When the rare sugar D-allose and/or a derivative thereof, and/or a mixture thereof is used as a component of a food, an effective dose of the rare sugar D-allose and/or a derivative thereof, and/or a mixture thereof, can be safely ingested in the course of routine dietary habit. The rare sugar D-allose is an aldose and is therefore a highly safe compound for administration to humans.

Throughout the present specification, the term “drug” is used to include drugs and quasi drugs.

The agent for delaying cell proliferation of the invention may also be provided as a composition, wherein D-allose and/or a derivative thereof, and/or a mixture thereof is provided by formulation to include suitable additives such as excipients, stabilizers, preservatives, binders or disintegrators, selecting a suitable dosage form such as tablets, powder, granules, capsules, a solution, syrup, elixir or an oily or aqueous suspension.

For a solid formulation, the D-allose and/or a derivative thereof, and/or a mixture thereof, may further include pharmaceutically acceptable additives, and for example, fillers or extenders, binders, disintegrators, dissolution accelerators, moistening agents or lubricants may be selected as necessary for mixing and formulation. For a solid formulation, an excipient, disintegrator, binder and lubricant may also be added to and mixed with the D-allose and/or a derivative thereof, and/or a mixture thereof, and the mixture may then be compacted and molded. Lactose, starch and mannitol are commonly used as excipients. Calcium carbonate and carboxymethyl cellulose calcium are commonly used as disintegrators. Gum arabic, carboxymethyl cellulose and polyvinylpyrrolidone are used as binders. Talc and magnesium stearate are publicly known lubricants.

Tablets can be coated in a publicly known manner for masking or as an enteric-coated formulation. Ethyl cellulose and polyoxyethylene glycol may be used as coating agents.

According to one embodiment, in addition to the aforementioned drugs (pharmaceutical compositions), the composition of the invention may be provided as a food (such as a medical food, specified health food, health assisting food, health food, nutritional function food, supplement, dietary supplement or herbal tea). D-allose may be administered at a dosage of 1 mg/kg body weight/day to 1000 mg/kg body weight/day (for example, 50 mg to 50 g/day for a 50 kg adult).

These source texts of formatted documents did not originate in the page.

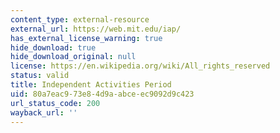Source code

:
 ```yaml
---
content_type: external-resource
external_url: https://web.mit.edu/iap/
has_external_license_warning: true
hide_download: true
hide_download_original: null
license: https://en.wikipedia.org/wiki/All_rights_reserved
status: valid
title: Independent Activities Period
uid: 80a7eac9-73e8-4d9a-abce-ec9092d9c423
url_status_code: 200
wayback_url: ''
---
```

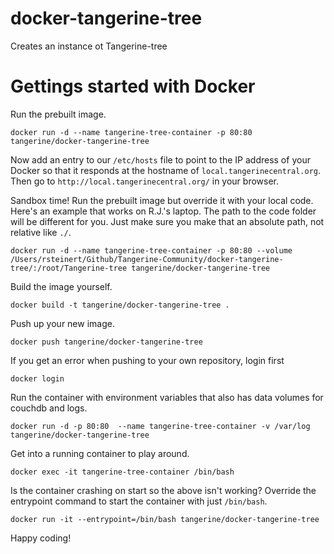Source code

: # docker-tangerine-tree

Creates an instance ot Tangerine-tree

# Gettings started with Docker

Run the prebuilt image.
```
docker run -d --name tangerine-tree-container -p 80:80 tangerine/docker-tangerine-tree
```
Now add an entry to our `/etc/hosts` file to point to the IP address of your Docker so that it responds at the hostname of `local.tangerinecentral.org`.  Then go to `http://local.tangerinecentral.org/` in your browser.

Sandbox time! Run the prebuilt image but override it with your local code. Here's an example that works on R.J.'s laptop. The path to the code folder will be different for you. Just make sure you make that an absolute path, not relative like `./`. 
```
docker run -d --name tangerine-tree-container -p 80:80 --volume /Users/rsteinert/Github/Tangerine-Community/docker-tangerine-tree/:/root/Tangerine-tree tangerine/docker-tangerine-tree
```

Build the image yourself.
```
docker build -t tangerine/docker-tangerine-tree .
```

Push up your new image.
```
docker push tangerine/docker-tangerine-tree 
```

If you get an error when pushing to your own repository, login first
```
docker login
```
Run the container with environment variables that also has data volumes for couchdb and logs.
```
docker run -d -p 80:80  --name tangerine-tree-container -v /var/log tangerine/docker-tangerine-tree
```
Get into a running container to play around.
```
docker exec -it tangerine-tree-container /bin/bash 
```

Is the container crashing on start so the above isn't working? Override the entrypoint command to start the container with just `/bin/bash`. 
```
docker run -it --entrypoint=/bin/bash tangerine/docker-tangerine-tree
```
Happy coding!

When an agent of the invention is to be used as a cosmetic, it may be used in the form of a cosmetic water, latex, foundation, lipstick, lip cream, cleansing cream, massage cream, pack, hand cream, hand powder, body, shampoo, body, lotion, body, cream or bath cosmetic.

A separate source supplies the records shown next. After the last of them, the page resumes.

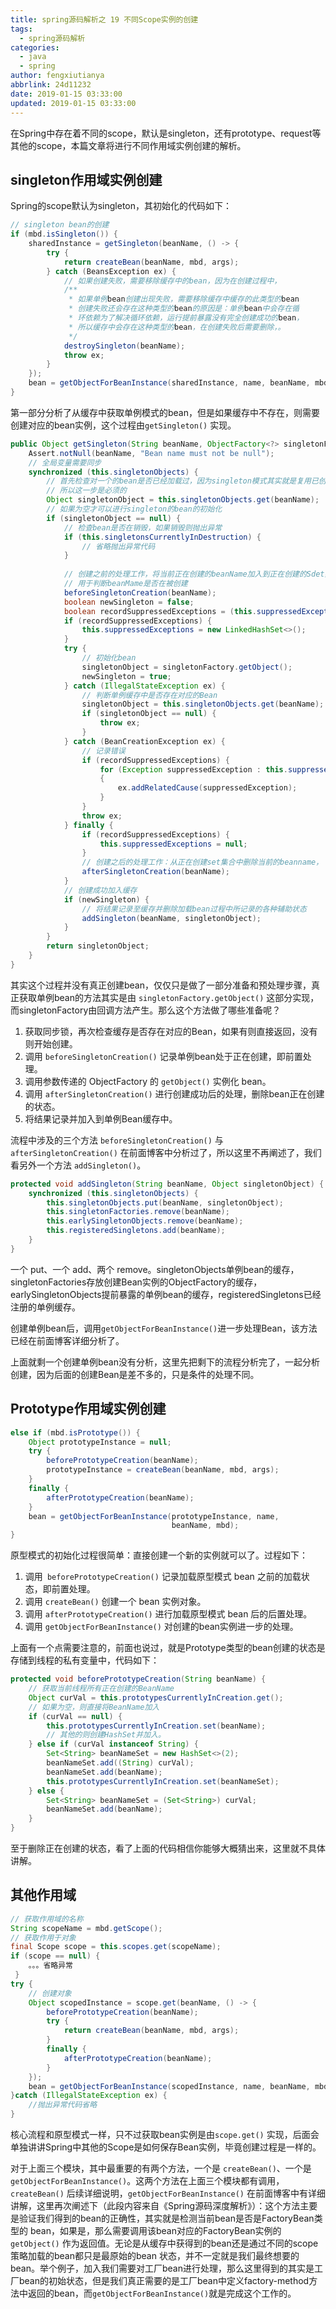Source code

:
 ```yaml
---
title: spring源码解析之 19 不同Scope实例的创建
tags:
  - spring源码解析
categories:
  - java
  - spring
author: fengxiutianya
abbrlink: 24d11232
date: 2019-01-15 03:33:00
updated: 2019-01-15 03:33:00
---
```

在Spring中存在着不同的scope，默认是singleton，还有prototype、request等其他的scope，本篇文章将进行不同作用域实例创建的解析。

<!-- more-->

## singleton作用域实例创建

Spring的scope默认为singleton，其初始化的代码如下：

```java
// singleton bean的创建
if (mbd.isSingleton()) {
    sharedInstance = getSingleton(beanName, () -> {
        try {
            return createBean(beanName, mbd, args);
        } catch (BeansException ex) {
            // 如果创建失败，需要移除缓存中的bean，因为在创建过程中，
            /**
             * 如果单例bean创建出现失败，需要移除缓存中缓存的此类型的bean
             * 创建失败还会存在这种类型的bean的原因是：单例bean中会存在循
             * 环依赖为了解决循环依赖，运行提前暴露没有完全创建成功的bean，
             * 所以缓存中会存在这种类型的bean，在创建失败后需要删除，。
             */
            destroySingleton(beanName);
            throw ex;
        }
    });
    bean = getObjectForBeanInstance(sharedInstance, name, beanName, mbd);
} 
```

第一部分分析了从缓存中获取单例模式的bean，但是如果缓存中不存在，则需要创建对应的bean实例，这个过程由`getSingleton()` 实现。

```java
public Object getSingleton(String beanName, ObjectFactory<?> singletonFactory) {
    Assert.notNull(beanName, "Bean name must not be null");
    // 全局变量需要同步
    synchronized (this.singletonObjects) {
        // 首先检查对一个的bean是否已经加载过，因为singleton模式其实就是复用已创建的bean
        // 所以这一步是必须的
        Object singletonObject = this.singletonObjects.get(beanName);
        // 如果为空才可以进行singleton的bean的初始化
        if (singletonObject == null) {
            // 检查bean是否在销毁，如果销毁则抛出异常
            if (this.singletonsCurrentlyInDestruction) {
                // 省略抛出异常代码
            }
            
            // 创建之前的处理工作，将当前正在创建的beanName加入到正在创建的Sdet集合中
            // 用于判断beanMame是否在被创建
            beforeSingletonCreation(beanName);
            boolean newSingleton = false;
            boolean recordSuppressedExceptions = (this.suppressedExceptions == null);
            if (recordSuppressedExceptions) {
                this.suppressedExceptions = new LinkedHashSet<>();
            }
            try {
                // 初始化bean
                singletonObject = singletonFactory.getObject();
                newSingleton = true;
            } catch (IllegalStateException ex) {
                // 判断单例缓存中是否存在对应的Bean
                singletonObject = this.singletonObjects.get(beanName);
                if (singletonObject == null) {
                    throw ex;
                }
            } catch (BeanCreationException ex) {
                // 记录错误
                if (recordSuppressedExceptions) {
                    for (Exception suppressedException : this.suppressedExceptions)
                    {
                        ex.addRelatedCause(suppressedException);
                    }
                }
                throw ex;
            } finally {
                if (recordSuppressedExceptions) {
                    this.suppressedExceptions = null;
                }
                // 创建之后的处理工作：从正在创建set集合中删除当前的beanname，
                afterSingletonCreation(beanName);
            }
            // 创建成功加入缓存
            if (newSingleton) {
                // 将结果记录至缓存并删除加载bean过程中所记录的各种辅助状态
                addSingleton(beanName, singletonObject);
            }
        }
        return singletonObject;
    }
}

```

其实这个过程并没有真正创建bean，仅仅只是做了一部分准备和预处理步骤，真正获取单例bean的方法其实是由 `singletonFactory.getObject()` 这部分实现，而singletonFactory由回调方法产生。那么这个方法做了哪些准备呢？

1. 获取同步锁，再次检查缓存是否存在对应的Bean，如果有则直接返回，没有则开始创建。
2. 调用 `beforeSingletonCreation()` 记录单例bean处于正在创建，即前置处理。
3. 调用参数传递的 ObjectFactory 的 `getObject()` 实例化 bean。
4. 调用 `afterSingletonCreation()` 进行创建成功后的处理，删除bean正在创建的状态。
5. 将结果记录并加入到单例Bean缓存中。

流程中涉及的三个方法 `beforeSingletonCreation()` 与 `afterSingletonCreation()` 在前面博客中分析过了，所以这里不再阐述了，我们看另外一个方法 `addSingleton()`。

```java
protected void addSingleton(String beanName, Object singletonObject) {
    synchronized (this.singletonObjects) {
        this.singletonObjects.put(beanName, singletonObject);
        this.singletonFactories.remove(beanName);
        this.earlySingletonObjects.remove(beanName);
        this.registeredSingletons.add(beanName);
    }
}
```

一个 put、一个 add、两个 remove。singletonObjects单例bean的缓存，singletonFactories存放创建Bean实例的ObjectFactory的缓存，earlySingletonObjects提前暴露的单例bean的缓存，registeredSingletons已经注册的单例缓存。

创建单例bean后，调用`getObjectForBeanInstance()`进一步处理Bean，该方法已经在前面博客详细分析了。

上面就剩一个创建单例bean没有分析，这里先把剩下的流程分析完了，一起分析创建，因为后面的创建Bean是差不多的，只是条件的处理不同。

##  Prototype作用域实例创建

```java
else if (mbd.isPrototype()) {
    Object prototypeInstance = null;
    try {
        beforePrototypeCreation(beanName);
        prototypeInstance = createBean(beanName, mbd, args);
    }
    finally {
        afterPrototypeCreation(beanName);
    }
    bean = getObjectForBeanInstance(prototypeInstance, name,
                                    beanName, mbd);
}
```

原型模式的初始化过程很简单：直接创建一个新的实例就可以了。过程如下：

1. 调用` beforePrototypeCreation()` 记录加载原型模式 bean 之前的加载状态，即前置处理。
2. 调用 `createBean()` 创建一个 bean 实例对象。
3. 调用 `afterPrototypeCreation()` 进行加载原型模式 bean 后的后置处理。
4. 调用 `getObjectForBeanInstance()` 对创建的bean实例进一步的处理。

上面有一个点需要注意的，前面也说过，就是Prototype类型的bean创建的状态是存储到线程的私有变量中，代码如下：

```java
protected void beforePrototypeCreation(String beanName) {
    // 获取当前线程所有正在创建的BeanName
    Object curVal = this.prototypesCurrentlyInCreation.get();
    // 如果为空，则直接将BeanName加入
    if (curVal == null) {
        this.prototypesCurrentlyInCreation.set(beanName);
        // 其他的则创建HashSet并加入。
    } else if (curVal instanceof String) {
        Set<String> beanNameSet = new HashSet<>(2);
        beanNameSet.add((String) curVal);
        beanNameSet.add(beanName);
        this.prototypesCurrentlyInCreation.set(beanNameSet);
    } else {
        Set<String> beanNameSet = (Set<String>) curVal;
        beanNameSet.add(beanName);
    }
}
```

至于删除正在创建的状态，看了上面的代码相信你能够大概猜出来，这里就不具体讲解。

## 其他作用域

```java
// 获取作用域的名称
String scopeName = mbd.getScope();
// 获取作用于对象
final Scope scope = this.scopes.get(scopeName);
if (scope == null) {
	。。。省略异常
 }
try {
    // 创建对象
    Object scopedInstance = scope.get(beanName, () -> {
        beforePrototypeCreation(beanName);
        try {
            return createBean(beanName, mbd, args);
        }
        finally {
            afterPrototypeCreation(beanName);
        }
    });
	bean = getObjectForBeanInstance(scopedInstance, name, beanName, mbd);
}catch (IllegalStateException ex) {
  	//抛出异常代码省略
}
```

核心流程和原型模式一样，只不过获取bean实例是由`scope.get()` 实现，后面会单独讲讲Spring中其他的Scope是如何保存Bean实例，毕竟创建过程是一样的。

对于上面三个模块，其中最重要的有两个方法，一个是 `createBean()`、一个是 `getObjectForBeanInstance()`。这两个方法在上面三个模块都有调用，`createBean()` 后续详细说明，`getObjectForBeanInstance()` 在前面博客中有详细讲解，这里再次阐述下（此段内容来自《Spring源码深度解析》）：这个方法主要是验证我们得到的bean的正确性，其实就是检测当前bean是否是FactoryBean类型的 bean，如果是，那么需要调用该bean对应的FactoryBean实例的 `getObject()` 作为返回值。无论是从缓存中获得到的bean还是通过不同的scope策略加载的bean都只是最原始的bean 状态，并不一定就是我们最终想要的 bean。举个例子，加入我们需要对工厂bean进行处理，那么这里得到的其实是工厂bean的初始状态，但是我们真正需要的是工厂bean中定义factory-method方法中返回的bean，而`getObjectForBeanInstance()`就是完成这个工作的。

In addition to the aforementioned components, there may also be appropriately added, as necessary, components that are commonly used in external preparations for skin such as cosmetics, drugs or quasi drugs, including antioxidants, oils, ultraviolet protecting agents, surfactants, thickeners, alcohols, powder constituents, coloring materials, aqueous components, water and skin nutrient preparations, in ranges that do not interfere with the effect of the invention.

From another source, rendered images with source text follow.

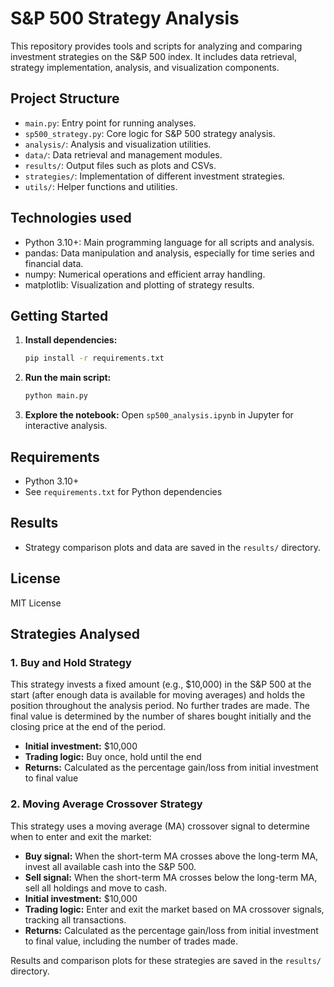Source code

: # S&P 500 Strategy Analysis

This repository provides tools and scripts for analyzing and comparing investment strategies on the S&P 500 index. It includes data retrieval, strategy implementation, analysis, and visualization components.

## Project Structure

- `main.py`: Entry point for running analyses.
- `sp500_strategy.py`: Core logic for S&P 500 strategy analysis.
- `analysis/`: Analysis and visualization utilities.
- `data/`: Data retrieval and management modules.
- `results/`: Output files such as plots and CSVs.
- `strategies/`: Implementation of different investment strategies.
- `utils/`: Helper functions and utilities.

## Technologies used

- Python 3.10+: Main programming language for all scripts and analysis.
- pandas: Data manipulation and analysis, especially for time series and financial data.
- numpy: Numerical operations and efficient array handling.
- matplotlib: Visualization and plotting of strategy results.

## Getting Started

1. **Install dependencies:**
   ```bash
   pip install -r requirements.txt
   ```
2. **Run the main script:**
   ```bash
   python main.py
   ```
3. **Explore the notebook:**
   Open `sp500_analysis.ipynb` in Jupyter for interactive analysis.

## Requirements
- Python 3.10+
- See `requirements.txt` for Python dependencies

## Results
- Strategy comparison plots and data are saved in the `results/` directory.

## License
MIT License

## Strategies Analysed

### 1. Buy and Hold Strategy

This strategy invests a fixed amount (e.g., $10,000) in the S&P 500 at the start (after enough data is available for moving averages) and holds the position throughout the analysis period. No further trades are made. The final value is determined by the number of shares bought initially and the closing price at the end of the period.

- **Initial investment:** $10,000
- **Trading logic:** Buy once, hold until the end
- **Returns:** Calculated as the percentage gain/loss from initial investment to final value

### 2. Moving Average Crossover Strategy

This strategy uses a moving average (MA) crossover signal to determine when to enter and exit the market:

- **Buy signal:** When the short-term MA crosses above the long-term MA, invest all available cash into the S&P 500.
- **Sell signal:** When the short-term MA crosses below the long-term MA, sell all holdings and move to cash.
- **Initial investment:** $10,000
- **Trading logic:** Enter and exit the market based on MA crossover signals, tracking all transactions.
- **Returns:** Calculated as the percentage gain/loss from initial investment to final value, including the number of trades made.

Results and comparison plots for these strategies are saved in the `results/` directory.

An agent of the invention is not particularly restricted so long as can be used as a cosmetic to be applied to the outer skin as a cosmetic, or used as a quasi drug, and the dosage form is also not restricted if it can be applied to skin and may be a dosage form such as a solution or a solubilized, emulsified or powder-dispersed form, or a water-oil two-layer system, water-oil-powder three-layer system, ointment, cosmetic water, gel or aerosol.

Subjects for which the invention may be used include, but are not particularly limited to, animals including humans (mammals such as humans, cows, pigs, dogs and cats, and birds such as chickens).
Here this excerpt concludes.